入居審査は何を見る?家賃滞納・トラブルを防ぐための基本知識

入居審査は何を見る?家賃滞納・トラブルを防ぐための基本知識

この記事の3行まとめ

  • 入居審査は「選別」ではなく、家賃滞納やトラブルを防ぐためのリスク管理が目的
  • 収入・勤務先・滞納履歴・保証会社など客観的な情報をもとに判断するのが鉄則
  • 家賃保証会社の活用と審査基準の標準化で、滞納リスクは大幅に下げられる

入居希望者から申込書が届くと、「この人は本当に大丈夫だろうか」「家賃を払い続けてくれるだろうか」と不安になることは、賃貸オーナーであれば誰もが経験することです。空室を早く埋めたい気持ちと、リスクを避けたい気持ちのあいだで揺れ動くのは自然なことでしょう。

しかし、入居審査の本来の目的は、入居者を厳しく選別することではありません。

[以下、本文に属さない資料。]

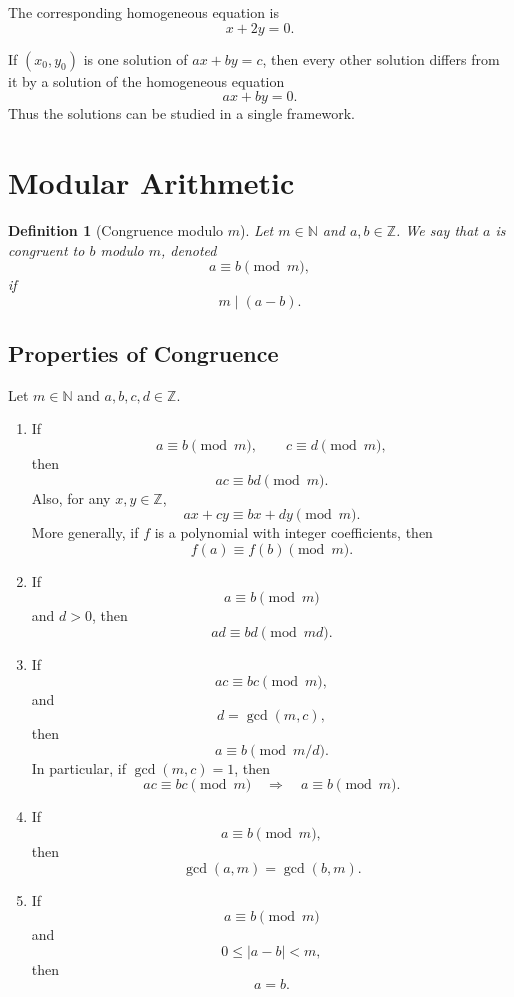 \documentclass[11pt]{article}
\newtheorem{definition}[theorem]{Definition}
\theoremstyle{remark}
\DeclareMathOperator{\gcdop}{gcd}
\newcommand{\Z}{\mathbb Z}
\newcommand{\N}{\mathbb N}
\begin{document}
The corresponding homogeneous equation is
\[
    x+2y=0.
\]

If $(x_0,y_0)$ is one solution of $ax+by=c$, then every other solution
differs from it by a solution of the homogeneous equation
\[
    ax+by=0.
\]
Thus the solutions can be studied in a single framework.

\section{Modular Arithmetic}

\begin{definition}[Congruence modulo $m$]
Let $m\in\N$ and $a,b\in\Z$. We say that $a$ is \emph{congruent to $b$
modulo $m$}, denoted
\[
    a\equiv b\pmod m,
\]
if
\[
    m\mid(a-b).
\]
\end{definition}

\subsection{Properties of Congruence}

Let $m\in\N$ and $a,b,c,d\in\Z$.

\begin{enumerate}[label=\arabic*.]
    \item If
    \[
        a\equiv b\pmod m,
        \qquad
        c\equiv d\pmod m,
    \]
    then
    \[
        ac\equiv bd\pmod m.
    \]
    Also, for any $x,y\in\Z$,
    \[
        ax+cy\equiv bx+dy\pmod m.
    \]
    More generally, if $f$ is a polynomial with integer coefficients,
    then
    \[
        f(a)\equiv f(b)\pmod m.
    \]

    \item If
    \[
        a\equiv b\pmod m
    \]
    and $d>0$, then
    \[
        ad\equiv bd\pmod{md}.
    \]

    \item If
    \[
        ac\equiv bc\pmod m,
    \]
    and
    \[
        d=\gcdop(m,c),
    \]
    then
    \[
        a\equiv b\pmod{m/d}.
    \]
    In particular, if $\gcdop(m,c)=1$, then
    \[
        ac\equiv bc\pmod m
        \quad\Longrightarrow\quad
        a\equiv b\pmod m.
    \]

    \item If
    \[
        a\equiv b\pmod m,
    \]
    then
    \[
        \gcdop(a,m)=\gcdop(b,m).
    \]

    \item If
    \[
        a\equiv b\pmod m
    \]
    and
    \[
        0\le |a-b|<m,
    \]
    then
    \[
        a=b.
    \]
\end{enumerate}
\end{document}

賃貸経営全体のリスクを適切に管理し、既存入居者を含めた物件全体の価値を守ることにあります。この記事では、入居審査の仕組み・チェックポイント・判断に迷ったときの考え方・滞納を防ぐ仕組み化まで、不動産オーナーの目線で体系的に解説します。

目次

入居審査とは?目的と基本の考え方

入居審査とは、賃貸物件への入居を希望する申込者が「家賃を継続的に支払えるか」「周囲とトラブルなく生活できるか」を、客観的な情報をもとに確認するプロセスです。一般的に申込から審査完了までは2日〜1週間程度で、保証会社の審査が早い場合は即日〜翌日で結果が出ることもあります。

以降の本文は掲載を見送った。